The LLNL scientists designed the array so that each slot in the wafer feeds two adjacent sets of microchannels approximately 28 µm wide on a 60-µm pitch. Each v groove has a 1600-µm-wide opening to accept 1-mm-cavity-length diodes. The spacing between v grooves is 1.7 mm, but the pitch along the optical axis normal to the diode emission is 0.98 mm.
Etched wafers are diced into 10-bar units, anodically bonded to ultrasonically machined borosilicate glass blocks, and then metalized. The researchers use a dicing saw to slice a notch to one side of the vertex of the v groove to electrically break the metalization between diodes, and a thin film of indium is evaporated onto the sidewall where diodes will be located.

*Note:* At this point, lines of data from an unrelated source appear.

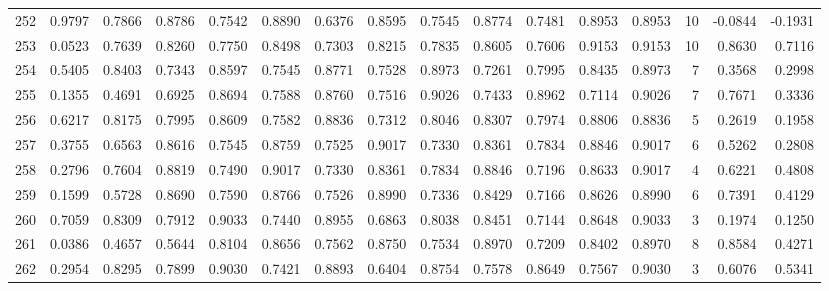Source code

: \begin{tabular}{lrrrrrrrrrrrrrrr}
252 &      0.9797 &  0.7866 &  0.8786 &  0.7542 &  0.8890 &  0.6376 &  0.8595 &  0.7545 &  0.8774 &  0.7481 &   0.8953 &     0.8953 &     10 &                   -0.0844 &                    -0.1931 \\
253 &      0.0523 &  0.7639 &  0.8260 &  0.7750 &  0.8498 &  0.7303 &  0.8215 &  0.7835 &  0.8605 &  0.7606 &   0.9153 &     0.9153 &     10 &                    0.8630 &                     0.7116 \\
254 &      0.5405 &  0.8403 &  0.7343 &  0.8597 &  0.7545 &  0.8771 &  0.7528 &  0.8973 &  0.7261 &  0.7995 &   0.8435 &     0.8973 &      7 &                    0.3568 &                     0.2998 \\
255 &      0.1355 &  0.4691 &  0.6925 &  0.8694 &  0.7588 &  0.8760 &  0.7516 &  0.9026 &  0.7433 &  0.8962 &   0.7114 &     0.9026 &      7 &                    0.7671 &                     0.3336 \\
256 &      0.6217 &  0.8175 &  0.7995 &  0.8609 &  0.7582 &  0.8836 &  0.7312 &  0.8046 &  0.8307 &  0.7974 &   0.8806 &     0.8836 &      5 &                    0.2619 &                     0.1958 \\
257 &      0.3755 &  0.6563 &  0.8616 &  0.7545 &  0.8759 &  0.7525 &  0.9017 &  0.7330 &  0.8361 &  0.7834 &   0.8846 &     0.9017 &      6 &                    0.5262 &                     0.2808 \\
258 &      0.2796 &  0.7604 &  0.8819 &  0.7490 &  0.9017 &  0.7330 &  0.8361 &  0.7834 &  0.8846 &  0.7196 &   0.8633 &     0.9017 &      4 &                    0.6221 &                     0.4808 \\
259 &      0.1599 &  0.5728 &  0.8690 &  0.7590 &  0.8766 &  0.7526 &  0.8990 &  0.7336 &  0.8429 &  0.7166 &   0.8626 &     0.8990 &      6 &                    0.7391 &                     0.4129 \\
260 &      0.7059 &  0.8309 &  0.7912 &  0.9033 &  0.7440 &  0.8955 &  0.6863 &  0.8038 &  0.8451 &  0.7144 &   0.8648 &     0.9033 &      3 &                    0.1974 &                     0.1250 \\
261 &      0.0386 &  0.4657 &  0.5644 &  0.8104 &  0.8656 &  0.7562 &  0.8750 &  0.7534 &  0.8970 &  0.7209 &   0.8402 &     0.8970 &      8 &                    0.8584 &                     0.4271 \\
262 &      0.2954 &  0.8295 &  0.7899 &  0.9030 &  0.7421 &  0.8893 &  0.6404 &  0.8754 &  0.7578 &  0.8649 &   0.7567 &     0.9030 &      3 &                    0.6076 &                     0.5341 \\

\end{tabular}
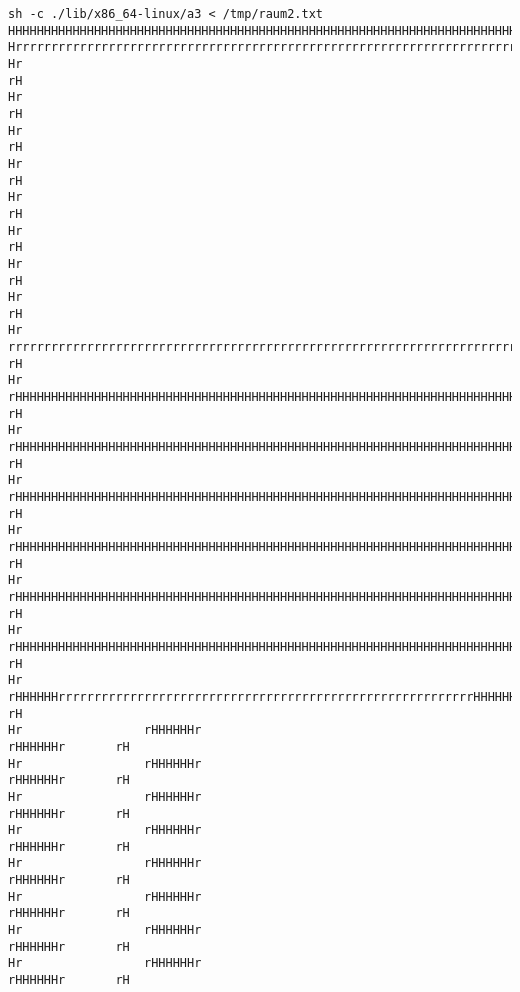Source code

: \documentclass[10pt,a4paper]{article}
\begin{document}
{\begin{verbatim}
sh -c ./lib/x86_64-linux/a3 < /tmp/raum2.txt 
HHHHHHHHHHHHHHHHHHHHHHHHHHHHHHHHHHHHHHHHHHHHHHHHHHHHHHHHHHHHHHHHHHHHHHHHHHHHHHHHHHHHHHHHHHHHHHHHHHHH
HrrrrrrrrrrrrrrrrrrrrrrrrrrrrrrrrrrrrrrrrrrrrrrrrrrrrrrrrrrrrrrrrrrrrrrrrrrrrrrrrrrrrrrrrrrrrrrrrrrH
Hr                                                                                                rH
Hr                                                                                                rH
Hr                                                                                                rH
Hr                                                                                                rH
Hr                                                                                                rH
Hr                                                                                                rH
Hr                                                                                                rH
Hr                                                                                                rH
Hr                 rrrrrrrrrrrrrrrrrrrrrrrrrrrrrrrrrrrrrrrrrrrrrrrrrrrrrrrrrrrrrrrrrrrrrrrr       rH
Hr                 rHHHHHHHHHHHHHHHHHHHHHHHHHHHHHHHHHHHHHHHHHHHHHHHHHHHHHHHHHHHHHHHHHHHHHHr       rH
Hr                 rHHHHHHHHHHHHHHHHHHHHHHHHHHHHHHHHHHHHHHHHHHHHHHHHHHHHHHHHHHHHHHHHHHHHHHr       rH
Hr                 rHHHHHHHHHHHHHHHHHHHHHHHHHHHHHHHHHHHHHHHHHHHHHHHHHHHHHHHHHHHHHHHHHHHHHHr       rH
Hr                 rHHHHHHHHHHHHHHHHHHHHHHHHHHHHHHHHHHHHHHHHHHHHHHHHHHHHHHHHHHHHHHHHHHHHHHr       rH
Hr                 rHHHHHHHHHHHHHHHHHHHHHHHHHHHHHHHHHHHHHHHHHHHHHHHHHHHHHHHHHHHHHHHHHHHHHHr       rH
Hr                 rHHHHHHHHHHHHHHHHHHHHHHHHHHHHHHHHHHHHHHHHHHHHHHHHHHHHHHHHHHHHHHHHHHHHHHr       rH
Hr                 rHHHHHHrrrrrrrrrrrrrrrrrrrrrrrrrrrrrrrrrrrrrrrrrrrrrrrrrrrrrrrrrrHHHHHHr       rH
Hr                 rHHHHHHr                                                        rHHHHHHr       rH
Hr                 rHHHHHHr                                                        rHHHHHHr       rH
Hr                 rHHHHHHr                                                        rHHHHHHr       rH
Hr                 rHHHHHHr                                                        rHHHHHHr       rH
Hr                 rHHHHHHr                                                        rHHHHHHr       rH
Hr                 rHHHHHHr                                                        rHHHHHHr       rH
Hr                 rHHHHHHr                                                        rHHHHHHr       rH
Hr                 rHHHHHHr                                                        rHHHHHHr       rH

\end{verbatim}}
\end{document}
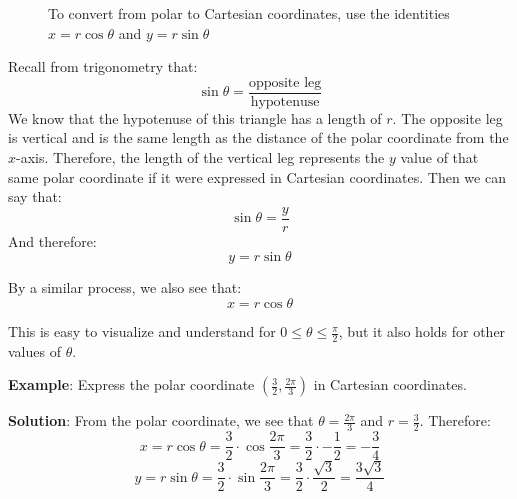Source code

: \begin{figure}[htbp]
\centering
    \label{fig:polar_to_cart}
    \caption{To convert from polar to Cartesian coordinates, use the identities 
    $x = r\cos{\theta}$ and $y = r\sin{\theta}$}
    \end{figure}

Recall from trigonometry that:
$$\sin{\theta} = \frac{\text{opposite leg}}{\text{hypotenuse}}$$
We know that the hypotenuse of this triangle has a length of $r$. The opposite 
leg is vertical and is the same length as the distance of the polar coordinate 
from the $x$-axis. Therefore, the length of the vertical leg represents the 
$y$ value of that same polar coordinate if it were expressed in Cartesian 
coordinates. Then we can say that:
$$\sin{\theta} = \frac{y}{r}$$
And therefore:
$$y = r\sin{\theta}$$

By a similar process, we also see that:
$$x = r\cos{\theta}$$

This is easy to visualize and understand for $0 \leq \theta \leq \frac{\pi}{
2}$, but it also holds for other values of $\theta$. 

\textbf{Example}: Express the polar coordinate $(\frac{3}{2}, \frac{2\pi}{3})$ 
in Cartesian coordinates.

\textbf{Solution}: From the polar coordinate, we see that $\theta = \frac{2\pi
}{3}$ and $r = \frac{3}{2}$. Therefore:
$$x = r\cos{\theta} = \frac{3}{2} \cdot \cos{\frac{2\pi}{3}} = \frac{3}{2} 
\cdot -\frac{1}{2} = -\frac{3}{4}$$
$$y = r\sin{\theta} = \frac{3}{2} \cdot \sin{\frac{2\pi}{3}} = \frac{3}{2} 
\cdot \frac{\sqrt{3}}{2} = \frac{3\sqrt{3}}{4}$$

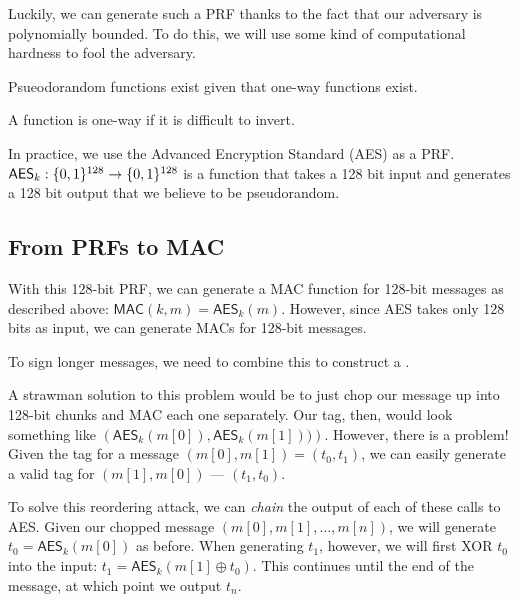 Luckily, we can generate such a PRF thanks to the fact that our adversary is polynomially bounded. To do this, we will use some kind of computational hardness to fool the adversary.

\begin{theorem}
	Psueodorandom functions exist given that one-way functions exist.
\end{theorem}

\begin{definition}
	A function is one-way if it is difficult to invert. %
\end{definition}

In practice, we use the Advanced Encryption Standard (AES) as a PRF. $\mathsf{AES}_k: \{0,1\}^{128} \rightarrow \{0,1\}^{128}$ is a function that takes a 128 bit input and generates a 128 bit output that we believe to be pseudorandom.  

\subsection{From PRFs to MAC}
With this 128-bit PRF, we can generate a MAC function for 128-bit messages as described above: $\mathsf{MAC}(k, m) = \mathsf{AES}_k(m)$. However, since AES takes only 128 bits as input, we can generate MACs for 128-bit messages. 

To sign longer messages, we need to combine this  to construct a . 

A strawman solution to this problem would be to just chop our message up into 128-bit chunks and MAC each one separately. Our tag, then, would look something like $\left(\mathsf{AES}_k(m[0]), \mathsf{AES}_k(m[1]))\right)$. However, there is a problem! Given the tag for a message $(m[0], m[1]) = (t_0, t_1)$, we can easily generate a valid tag for $(m[1], m[0])$ --- $(t_1, t_0)$. 

To solve this reordering attack, we can \emph{chain} the output of each of these calls to AES. Given our chopped message $(m[0], m[1], \ldots, m[n])$, we will generate $t_0 = \mathsf{AES}_k(m[0])$ as before. When generating $t_1$, however, we will first XOR $t_0$ into the input: $t_1 = \mathsf{AES}_k(m[1] \oplus t_0)$. This continues until the end of the message, at which point we output $t_n$.

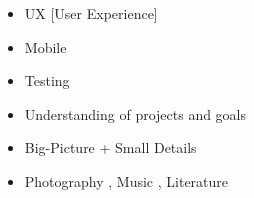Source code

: 

\begin{itemize}
 \setlength\itemsep{-0.3em}
 \item UX [User Experience]
   \item Mobile
   \item Testing
 \item Understanding of projects and goals
 \item Big-Picture + Small Details
 \item Photography%
,
Music%
,
Literature

\end{itemize}


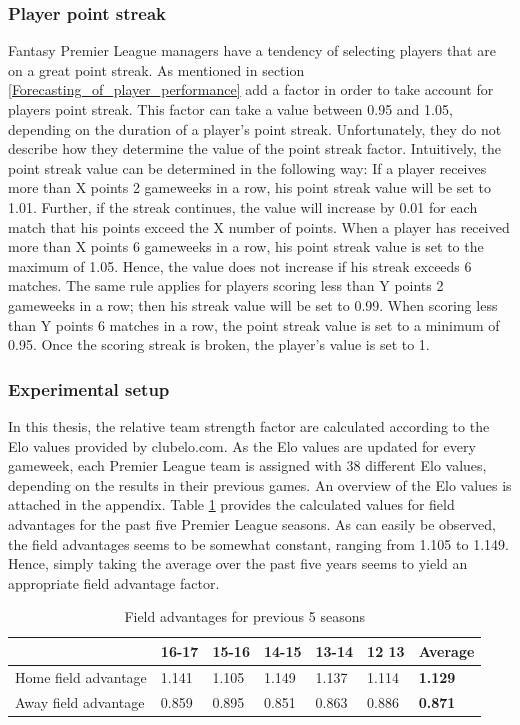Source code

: \subsubsection{Player point streak}
Fantasy Premier League managers have a tendency of selecting players that are on a great point streak. As mentioned in section \ref{Forecasting_of_player_performance} \cite{Bonomo} add a factor in order to take account for players point streak. This factor can take a value between 0.95 and 1.05, depending on the duration of a player's point streak. Unfortunately, they do not describe how they determine the value of the point streak factor. Intuitively, the point streak value can be determined in the following way: 
\newpar
If a player receives more than X points 2 gameweeks in a row, his point streak value will be set to 1.01. Further, if the streak continues, the value will increase by 0.01 for each match that his points exceed the X number of points. When a player has received more than X points 6 gameweeks in a row, his point streak value is set to the maximum of 1.05. Hence, the value does not increase if his streak exceeds 6 matches. The same rule applies for players scoring less than Y points 2 gameweeks in a row; then his streak value will be set to 0.99. When scoring less than Y points 6 matches in a row, the point streak value is set to a minimum of 0.95. Once the scoring streak is broken, the player's value is set to 1. 

\subsubsection{Experimental setup}
In this thesis, the relative team strength factor are calculated according to the Elo values provided by clubelo.com. As the Elo values are updated for every gameweek, each Premier League team is assigned with 38 different Elo values, depending on the results in their previous games. An overview of the Elo values is attached in the appendix. 
\newpar
Table \ref{Field advantage} provides the calculated values for field advantages for the past five Premier League seasons. As can easily be observed, the field advantages seems to be somewhat constant, ranging from 1.105 to 1.149. Hence, simply taking the average over the past five years seems to yield an appropriate field advantage factor. 

\begin{table}[H]
\centering
\caption{Field advantages for previous 5 seasons}
\label{Field advantage}
\begin{tabular}{|l|l|l|l|l|l|l|}
\hline
          & 16-17    & 15-16    & 14-15    & 13-14    & 12 13 & \textbf{Average}   \\
          \hline
        
Home field advantage & 1.141 & 1.105 & 1.149 & 1.137 & 1.114 & \textbf{1.129} \\
\hline
Away field advantage & 0.859 & 0.895 & 0.851 & 0.863 & 0.886 & \textbf{0.871} \\
\hline
\end{tabular}
\end{table}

Diode bars are inserted into the grooves with the back facets mounted flush against the opposing sidewall for accurate registration. Indium-coated copper ribbons are then bent in a v shape placed on top of them. All components are heated in an oven to melt the indium in a hydrogen atmosphere without the use of flux.
The LLNL team used commercially supplied diode bars with a nominal emission wavelength of 805 nm, a 90% fill factor, and a 1-mm cavity length.
The final 10-bar array has a continuous-wave (CW) thermal resistance of 0.032° C/W which the scientists say matches the performance of discrete microchannel-cooled arrays. The 1.46-kW maximum power level achieved at the supply limit of 165 A is reportedly the highest CW exitance from a stacked diode array with a monolithic heat-sink structure in this wavelength range.
- J. A. Skidmore et al., Appl. Phys. Lett. 77, 10 (July 3, 2000).